An experiment found that chlorpromazine (Thorazine) interacts with phenmetrazine, hindering phenmetrazine’s normal anorectic benefit.

Cancer.
In pregnant women phenmetrazine may undergo transformations suspected of promoting childhood tumors.

Pregnancy.
Phenmetrazine was formerly prescribed to pregnant women seeking to lose weight. A study of over 10,000 birth and childhood records found the drug having no “severe” impact on fetal development. Other studies have found no birth defects at all, although medical literature from the early 1960s does contain a handful of reports in which the drug is suspected of harming fetuses. Those suspicions were never verified but were strong enough to suspend medical use of the drug in some countries for a while.

Combination products.
Filon combines phenmetrazine theoclate (CAS RN 13931-75-4) and phenbutrazate hydrochloride and is promoted as having phenmetrazine’s weight loss characteristics while lacking hazard of addiction. Initial clinical trials showed Filon to be an effective anorectic with fewer of phenmetrazine’s unwanted qualities, but a later study found the two drugs
to have the same unwanted effects. A case of Filon addiction also surfaced, but that single instance hardly proves Filon to have more addictive potential than any other drug considered to have low or zero potential.
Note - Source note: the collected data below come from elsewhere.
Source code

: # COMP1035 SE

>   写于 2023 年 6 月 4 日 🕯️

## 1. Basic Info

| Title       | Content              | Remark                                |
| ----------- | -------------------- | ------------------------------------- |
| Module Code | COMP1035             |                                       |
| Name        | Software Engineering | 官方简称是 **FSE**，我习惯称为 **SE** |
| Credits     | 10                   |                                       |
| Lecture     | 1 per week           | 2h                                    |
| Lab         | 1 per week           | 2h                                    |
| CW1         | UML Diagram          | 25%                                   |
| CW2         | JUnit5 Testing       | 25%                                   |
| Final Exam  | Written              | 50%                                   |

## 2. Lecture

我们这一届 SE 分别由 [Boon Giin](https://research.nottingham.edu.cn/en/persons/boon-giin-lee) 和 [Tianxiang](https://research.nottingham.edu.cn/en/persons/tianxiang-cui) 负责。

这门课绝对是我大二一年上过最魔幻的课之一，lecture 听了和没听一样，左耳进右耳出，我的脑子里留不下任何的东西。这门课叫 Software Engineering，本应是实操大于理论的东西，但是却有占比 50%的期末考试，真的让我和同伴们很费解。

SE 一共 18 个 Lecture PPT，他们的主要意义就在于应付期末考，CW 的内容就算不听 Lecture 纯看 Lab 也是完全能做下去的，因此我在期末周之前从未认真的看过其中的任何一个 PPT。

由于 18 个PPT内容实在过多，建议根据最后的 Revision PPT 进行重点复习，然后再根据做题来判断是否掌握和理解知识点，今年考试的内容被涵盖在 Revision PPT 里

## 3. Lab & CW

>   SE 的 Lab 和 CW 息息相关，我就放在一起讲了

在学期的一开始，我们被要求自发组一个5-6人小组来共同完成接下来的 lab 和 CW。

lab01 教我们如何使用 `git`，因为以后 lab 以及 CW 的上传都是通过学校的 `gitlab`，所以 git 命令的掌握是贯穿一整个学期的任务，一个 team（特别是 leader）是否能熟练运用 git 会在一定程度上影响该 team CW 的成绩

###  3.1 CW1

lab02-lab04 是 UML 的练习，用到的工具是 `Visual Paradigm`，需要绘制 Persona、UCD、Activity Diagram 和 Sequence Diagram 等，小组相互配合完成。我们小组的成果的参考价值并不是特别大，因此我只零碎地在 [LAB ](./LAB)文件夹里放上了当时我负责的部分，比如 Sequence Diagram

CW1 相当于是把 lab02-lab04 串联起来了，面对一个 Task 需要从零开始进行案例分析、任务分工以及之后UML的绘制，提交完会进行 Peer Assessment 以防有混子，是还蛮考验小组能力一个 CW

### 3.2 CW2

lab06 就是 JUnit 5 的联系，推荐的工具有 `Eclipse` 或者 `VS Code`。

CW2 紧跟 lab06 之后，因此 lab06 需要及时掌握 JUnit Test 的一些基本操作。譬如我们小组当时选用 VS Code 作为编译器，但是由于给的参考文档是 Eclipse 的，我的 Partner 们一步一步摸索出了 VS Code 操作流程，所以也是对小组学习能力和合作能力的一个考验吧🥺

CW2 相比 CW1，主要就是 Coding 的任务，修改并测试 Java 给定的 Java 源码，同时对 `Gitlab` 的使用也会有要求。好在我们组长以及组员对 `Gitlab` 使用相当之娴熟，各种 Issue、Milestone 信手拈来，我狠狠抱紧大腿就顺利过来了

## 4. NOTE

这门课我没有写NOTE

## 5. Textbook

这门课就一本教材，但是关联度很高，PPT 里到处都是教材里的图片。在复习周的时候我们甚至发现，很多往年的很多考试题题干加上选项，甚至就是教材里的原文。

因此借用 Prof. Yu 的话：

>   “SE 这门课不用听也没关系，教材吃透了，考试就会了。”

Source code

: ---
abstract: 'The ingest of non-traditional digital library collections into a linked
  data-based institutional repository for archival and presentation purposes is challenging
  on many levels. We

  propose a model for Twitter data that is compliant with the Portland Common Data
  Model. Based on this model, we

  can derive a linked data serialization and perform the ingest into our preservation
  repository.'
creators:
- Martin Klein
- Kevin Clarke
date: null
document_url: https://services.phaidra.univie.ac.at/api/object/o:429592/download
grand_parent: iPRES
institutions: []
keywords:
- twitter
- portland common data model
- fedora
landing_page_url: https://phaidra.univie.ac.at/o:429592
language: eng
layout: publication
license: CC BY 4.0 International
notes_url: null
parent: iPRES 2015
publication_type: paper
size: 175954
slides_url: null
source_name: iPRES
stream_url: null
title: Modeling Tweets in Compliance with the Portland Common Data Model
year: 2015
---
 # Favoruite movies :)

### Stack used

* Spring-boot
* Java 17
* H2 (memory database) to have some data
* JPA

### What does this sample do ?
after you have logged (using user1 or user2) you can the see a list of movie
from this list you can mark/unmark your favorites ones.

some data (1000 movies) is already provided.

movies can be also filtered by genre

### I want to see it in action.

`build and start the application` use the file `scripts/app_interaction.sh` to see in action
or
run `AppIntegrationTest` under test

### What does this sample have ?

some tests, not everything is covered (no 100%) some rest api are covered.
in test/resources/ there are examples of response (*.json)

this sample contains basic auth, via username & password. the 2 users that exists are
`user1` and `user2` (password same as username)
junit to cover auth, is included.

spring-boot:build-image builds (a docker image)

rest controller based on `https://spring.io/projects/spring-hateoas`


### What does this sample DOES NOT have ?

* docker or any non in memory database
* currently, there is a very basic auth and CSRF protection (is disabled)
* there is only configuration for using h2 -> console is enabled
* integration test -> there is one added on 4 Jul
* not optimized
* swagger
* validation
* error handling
Additional scientific information may be found in:
Gilstrap, L.C. III, and B.B. Little, eds. Drugs and Pregnancy. New York: Elsevier, 1992.

Martin, W.R., et al. “Physiologic, Subjective, and Behavioral Effects of Amphetamine, Methamphetamine, Ephedrine, Phenmetrazine, and Methylphenidate in Man.”
Clinical Pharmacology and Therapeutics 12 (1971): 245–58.

Mellar, J., and L.E. Hollister. “Phenmetrazine: An Obsolete Problem Drug.” Clinical
Pharmacology and Therapeutics 32 (1982): 671–75.

Negulici, E., and D. Christodorescu. “Phenmetrazine Psychosis.” British Medical Journal
3 (1968): 316.

Penick, S.B, and J.R. Hinklele. “The Effect of Expectation on Response to Phenmetrazine.”
Psychosomatic Medicine 26 (1964): 369–73.

Rosen, A., and I.J. Oberman. “Addiction to Phenmetrazine Hydrochloride and Its Psychiatric
Implications.” Journal of the American Osteopathic Association 59 (1960): 722–26.

Spillane, J.P. “The Use of Phenmetrazine.” The Practitioner 185 (1960): 102–6.

Phendimetrazine (Bontril, Plegine, Prelu-2)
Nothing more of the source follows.